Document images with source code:
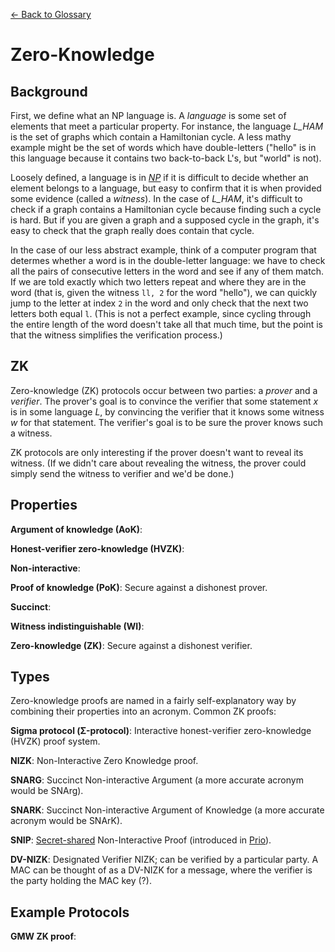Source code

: [&larr; Back to Glossary](../glossary.md)

# Zero-Knowledge

## Background

First, we define what an NP language is. A _language_ is some set of elements that meet a particular property. For instance, the language _L\_HAM_ is the set of graphs which contain a Hamiltonian cycle. A less mathy example might be the set of words which have double-letters ("hello" is in this language because it contains two back-to-back L's, but "world" is not).

Loosely defined, a language is in _[NP](https://en.wikipedia.org/wiki/NP_(complexity))_ if it is difficult to decide whether an element belongs to a language, but easy to confirm that it is when provided some evidence (called a _witness_). In the case of _L\_HAM_, it's difficult to check if a graph contains a Hamiltonian cycle because finding such a cycle is hard. But if you are given a graph and a supposed cycle in the graph, it's easy to check that the graph really does contain that cycle. 

In the case of our less abstract example, think of a computer program that determes whether a word is in the double-letter language: we have to check all the pairs of consecutive letters in the word and see if any of them match. If we are told exactly which two letters repeat and where they are in the word (that is, given the witness `ll, 2` for the word "hello"), we can quickly jump to the letter at index `2` in the word and only check that the next two letters both equal `l`. (This is not a perfect example, since cycling through the entire length of the word doesn't take all that much time, but the point is that the witness simplifies the verification process.)

## ZK 

Zero-knowledge (ZK) protocols occur between two parties: a _prover_ and a _verifier_. The prover's goal is to convince the verifier that some statement _x_ is in some language _L_, by convincing the verifier that it knows some witness _w_ for that statement. The verifier's goal is to be sure the prover knows such a witness.

ZK protocols are only interesting if the prover doesn't want to reveal its witness. (If we didn't care about revealing the witness, the prover could simply send the witness to verifier and we'd be done.)

## Properties

**Argument of knowledge (AoK)**: 

**Honest-verifier zero-knowledge (HVZK)**:

**Non-interactive**:

**Proof of knowledge (PoK)**: Secure against a dishonest prover.

**Succinct**:

**Witness indistinguishable (WI)**:

**Zero-knowledge (ZK)**: Secure against a dishonest verifier.

## Types

Zero-knowledge proofs are named in a fairly self-explanatory way by combining their properties into an acronym. Common ZK proofs:

**Sigma protocol (&Sigma;-protocol)**: Interactive honest-verifier zero-knowledge (HVZK) proof system.

**NIZK**: Non-Interactive Zero Knowledge proof.

**SNARG**: Succinct Non-interactive Argument (a more accurate acronym would be SNArg).

**SNARK**: Succinct Non-interactive Argument of Knowledge (a more accurate acronym would be SNArK).

**SNIP**: [Secret-shared](./mpc.md#building-blocks) Non-Interactive Proof (introduced in [Prio](https://www.usenix.org/system/files/conference/nsdi17/nsdi17-corrigan-gibbs.pdf)).

**DV-NIZK**: Designated Verifier NIZK; can be verified by a particular party. A MAC can be thought of as a DV-NIZK for a message, where the verifier is the party holding the MAC key (?).

<!-- Insert table? -->

## Example Protocols

**GMW ZK proof**:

_Your objective_
Exactly reproduce each entry, but drop the pictures.

_Result_
Source code

: [&larr; Back to Glossary](../glossary.md)

# Zero-Knowledge

## Background

First, we define what an NP language is. A _language_ is some set of elements that meet a particular property. For instance, the language _L\_HAM_ is the set of graphs which contain a Hamiltonian cycle. A less mathy example might be the set of words which have double-letters ("hello" is in this language because it contains two back-to-back L's, but "world" is not).

Loosely defined, a language is in _[NP](https://en.wikipedia.org/wiki/NP_(complexity))_ if it is difficult to decide whether an element belongs to a language, but easy to confirm that it is when provided some evidence (called a _witness_). In the case of _L\_HAM_, it's difficult to check if a graph contains a Hamiltonian cycle because finding such a cycle is hard. But if you are given a graph and a supposed cycle in the graph, it's easy to check that the graph really does contain that cycle. 

In the case of our less abstract example, think of a computer program that determes whether a word is in the double-letter language: we have to check all the pairs of consecutive letters in the word and see if any of them match. If we are told exactly which two letters repeat and where they are in the word (that is, given the witness `ll, 2` for the word "hello"), we can quickly jump to the letter at index `2` in the word and only check that the next two letters both equal `l`. (This is not a perfect example, since cycling through the entire length of the word doesn't take all that much time, but the point is that the witness simplifies the verification process.)

## ZK 

Zero-knowledge (ZK) protocols occur between two parties: a _prover_ and a _verifier_. The prover's goal is to convince the verifier that some statement _x_ is in some language _L_, by convincing the verifier that it knows some witness _w_ for that statement. The verifier's goal is to be sure the prover knows such a witness.

ZK protocols are only interesting if the prover doesn't want to reveal its witness. (If we didn't care about revealing the witness, the prover could simply send the witness to verifier and we'd be done.)

## Properties

**Argument of knowledge (AoK)**: 

**Honest-verifier zero-knowledge (HVZK)**:

**Non-interactive**:

**Proof of knowledge (PoK)**: Secure against a dishonest prover.

**Succinct**:

**Witness indistinguishable (WI)**:

**Zero-knowledge (ZK)**: Secure against a dishonest verifier.

## Types

Zero-knowledge proofs are named in a fairly self-explanatory way by combining their properties into an acronym. Common ZK proofs:

**Sigma protocol (&Sigma;-protocol)**: Interactive honest-verifier zero-knowledge (HVZK) proof system.

**NIZK**: Non-Interactive Zero Knowledge proof.

**SNARG**: Succinct Non-interactive Argument (a more accurate acronym would be SNArg).

**SNARK**: Succinct Non-interactive Argument of Knowledge (a more accurate acronym would be SNArK).

**SNIP**: [Secret-shared](./mpc.md#building-blocks) Non-Interactive Proof (introduced in [Prio](https://www.usenix.org/system/files/conference/nsdi17/nsdi17-corrigan-gibbs.pdf)).

**DV-NIZK**: Designated Verifier NIZK; can be verified by a particular party. A MAC can be thought of as a DV-NIZK for a message, where the verifier is the party holding the MAC key (?).

<!-- Insert table? -->

## Example Protocols

**GMW ZK proof**:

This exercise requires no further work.